[Collected data]
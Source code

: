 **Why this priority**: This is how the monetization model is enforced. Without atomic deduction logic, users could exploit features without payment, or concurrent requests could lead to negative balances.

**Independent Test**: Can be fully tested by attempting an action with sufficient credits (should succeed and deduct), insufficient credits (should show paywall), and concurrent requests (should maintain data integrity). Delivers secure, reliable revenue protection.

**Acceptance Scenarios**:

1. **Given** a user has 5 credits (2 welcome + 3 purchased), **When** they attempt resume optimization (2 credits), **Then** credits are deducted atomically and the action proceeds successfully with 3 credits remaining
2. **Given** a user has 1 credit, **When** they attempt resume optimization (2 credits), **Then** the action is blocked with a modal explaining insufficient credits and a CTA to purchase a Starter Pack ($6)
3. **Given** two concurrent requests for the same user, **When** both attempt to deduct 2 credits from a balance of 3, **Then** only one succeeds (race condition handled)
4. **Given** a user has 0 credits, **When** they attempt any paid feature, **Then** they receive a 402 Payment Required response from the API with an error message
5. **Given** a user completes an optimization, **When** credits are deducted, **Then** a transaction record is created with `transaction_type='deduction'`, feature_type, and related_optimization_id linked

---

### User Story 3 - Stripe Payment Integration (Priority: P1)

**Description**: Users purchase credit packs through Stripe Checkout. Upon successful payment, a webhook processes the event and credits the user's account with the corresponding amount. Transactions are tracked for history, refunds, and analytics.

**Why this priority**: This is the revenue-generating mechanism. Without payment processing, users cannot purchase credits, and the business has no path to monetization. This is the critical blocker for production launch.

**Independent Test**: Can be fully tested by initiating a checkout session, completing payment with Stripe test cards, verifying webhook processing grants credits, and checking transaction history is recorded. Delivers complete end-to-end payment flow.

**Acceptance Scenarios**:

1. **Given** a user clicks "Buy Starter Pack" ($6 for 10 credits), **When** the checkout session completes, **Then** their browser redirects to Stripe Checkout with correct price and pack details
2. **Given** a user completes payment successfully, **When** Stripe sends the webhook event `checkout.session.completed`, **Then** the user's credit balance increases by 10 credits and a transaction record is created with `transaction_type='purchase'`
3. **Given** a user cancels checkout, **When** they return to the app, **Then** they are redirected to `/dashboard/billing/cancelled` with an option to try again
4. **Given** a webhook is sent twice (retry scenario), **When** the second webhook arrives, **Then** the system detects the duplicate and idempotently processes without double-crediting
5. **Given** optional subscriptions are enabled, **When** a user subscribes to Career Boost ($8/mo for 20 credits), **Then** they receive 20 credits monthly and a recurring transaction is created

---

» **The problem**: Look through the entries above. Copy each line in which the string "processing" occurs.

» **Completed task**:
**Why this priority**: This is the revenue-generating mechanism. Without payment processing, users cannot purchase credits, and the business has no path to monetization. This is the critical blocker for production launch.
**Independent Test**: Can be fully tested by initiating a checkout session, completing payment with Stripe test cards, verifying webhook processing grants credits, and checking transaction history is recorded. Delivers complete end-to-end payment flow.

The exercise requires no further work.